---------- Given information

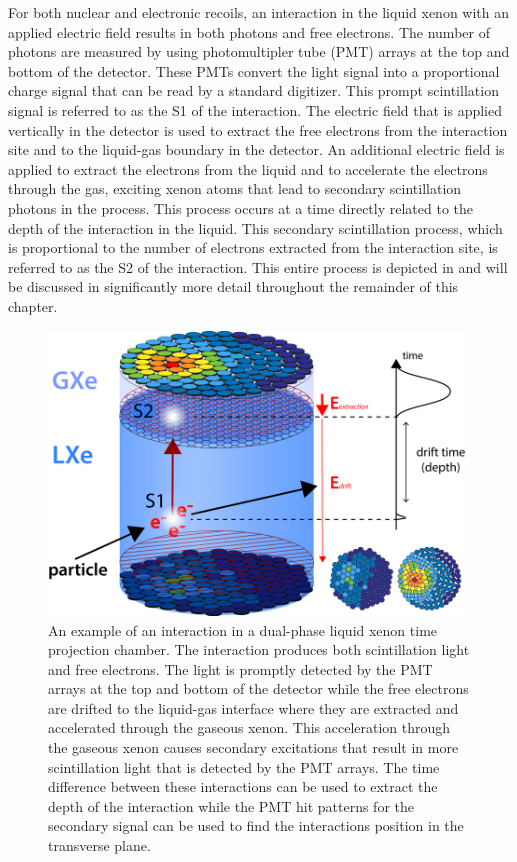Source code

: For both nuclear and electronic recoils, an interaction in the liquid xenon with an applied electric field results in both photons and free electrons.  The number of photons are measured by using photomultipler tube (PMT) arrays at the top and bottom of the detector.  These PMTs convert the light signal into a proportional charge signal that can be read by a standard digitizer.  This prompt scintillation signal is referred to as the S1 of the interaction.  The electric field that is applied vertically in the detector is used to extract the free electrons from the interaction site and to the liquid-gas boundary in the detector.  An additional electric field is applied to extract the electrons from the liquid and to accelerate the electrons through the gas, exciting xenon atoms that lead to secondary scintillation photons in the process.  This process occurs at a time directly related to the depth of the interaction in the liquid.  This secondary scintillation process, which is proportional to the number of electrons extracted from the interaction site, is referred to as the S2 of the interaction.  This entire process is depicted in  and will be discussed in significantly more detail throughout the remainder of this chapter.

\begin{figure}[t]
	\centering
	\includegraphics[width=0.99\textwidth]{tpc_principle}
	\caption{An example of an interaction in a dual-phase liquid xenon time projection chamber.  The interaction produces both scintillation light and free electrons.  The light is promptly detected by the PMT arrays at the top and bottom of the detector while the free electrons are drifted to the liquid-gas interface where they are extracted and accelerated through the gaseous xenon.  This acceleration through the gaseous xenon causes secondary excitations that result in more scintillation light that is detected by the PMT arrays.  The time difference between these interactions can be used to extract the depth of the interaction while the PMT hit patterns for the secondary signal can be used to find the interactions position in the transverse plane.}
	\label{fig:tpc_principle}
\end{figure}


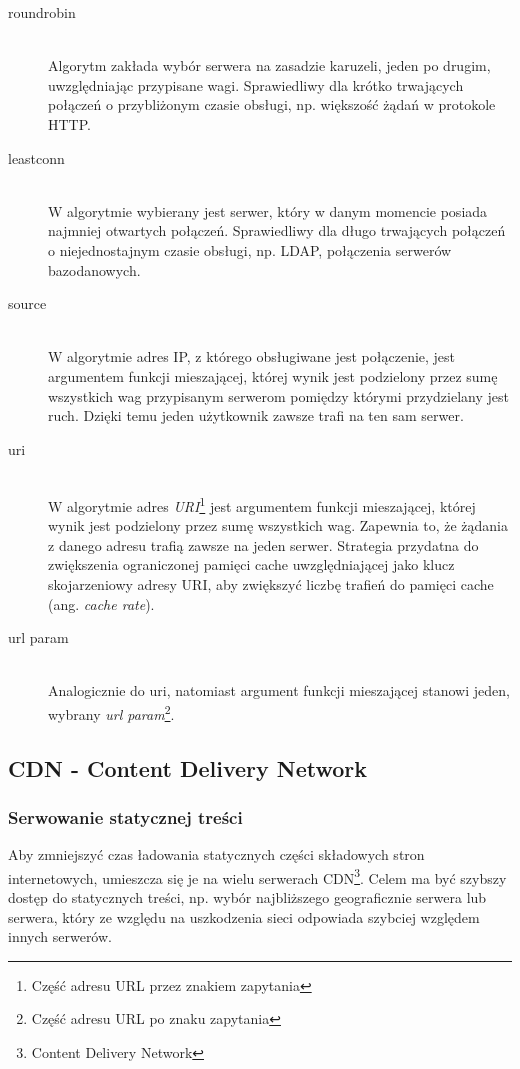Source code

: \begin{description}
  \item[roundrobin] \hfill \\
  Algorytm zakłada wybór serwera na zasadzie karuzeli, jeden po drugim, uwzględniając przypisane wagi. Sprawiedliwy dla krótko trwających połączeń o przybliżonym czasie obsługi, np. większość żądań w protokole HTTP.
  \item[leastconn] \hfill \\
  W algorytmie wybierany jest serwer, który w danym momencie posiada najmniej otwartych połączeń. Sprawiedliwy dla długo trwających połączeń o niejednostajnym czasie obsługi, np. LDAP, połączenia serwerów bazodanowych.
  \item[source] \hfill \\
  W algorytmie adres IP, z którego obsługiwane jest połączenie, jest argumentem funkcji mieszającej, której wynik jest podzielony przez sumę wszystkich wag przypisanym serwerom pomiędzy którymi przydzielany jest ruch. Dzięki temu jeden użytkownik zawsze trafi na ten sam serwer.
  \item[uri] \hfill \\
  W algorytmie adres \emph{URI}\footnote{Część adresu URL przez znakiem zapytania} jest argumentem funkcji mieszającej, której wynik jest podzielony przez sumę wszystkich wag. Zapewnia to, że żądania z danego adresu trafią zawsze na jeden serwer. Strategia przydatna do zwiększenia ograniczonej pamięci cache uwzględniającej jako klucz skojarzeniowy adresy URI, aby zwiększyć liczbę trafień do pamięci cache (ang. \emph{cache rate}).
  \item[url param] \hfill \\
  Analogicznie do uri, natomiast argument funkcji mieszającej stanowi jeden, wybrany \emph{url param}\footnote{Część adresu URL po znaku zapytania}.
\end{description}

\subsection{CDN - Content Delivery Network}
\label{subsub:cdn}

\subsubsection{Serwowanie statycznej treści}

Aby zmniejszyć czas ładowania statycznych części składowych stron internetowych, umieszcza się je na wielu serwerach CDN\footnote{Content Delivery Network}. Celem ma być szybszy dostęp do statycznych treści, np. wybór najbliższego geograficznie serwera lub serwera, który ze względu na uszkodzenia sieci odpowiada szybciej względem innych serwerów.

--------------------

> **What needs to be done**
Scan the data above for the word "wszystkich", then copy every line that holds it.

> **Expected answer**
  W algorytmie adres IP, z którego obsługiwane jest połączenie, jest argumentem funkcji mieszającej, której wynik jest podzielony przez sumę wszystkich wag przypisanym serwerom pomiędzy którymi przydzielany jest ruch. Dzięki temu jeden użytkownik zawsze trafi na ten sam serwer.
  W algorytmie adres \emph{URI}\footnote{Część adresu URL przez znakiem zapytania} jest argumentem funkcji mieszającej, której wynik jest podzielony przez sumę wszystkich wag. Zapewnia to, że żądania z danego adresu trafią zawsze na jeden serwer. Strategia przydatna do zwiększenia ograniczonej pamięci cache uwzględniającej jako klucz skojarzeniowy adresy URI, aby zwiększyć liczbę trafień do pamięci cache (ang. \emph{cache rate}).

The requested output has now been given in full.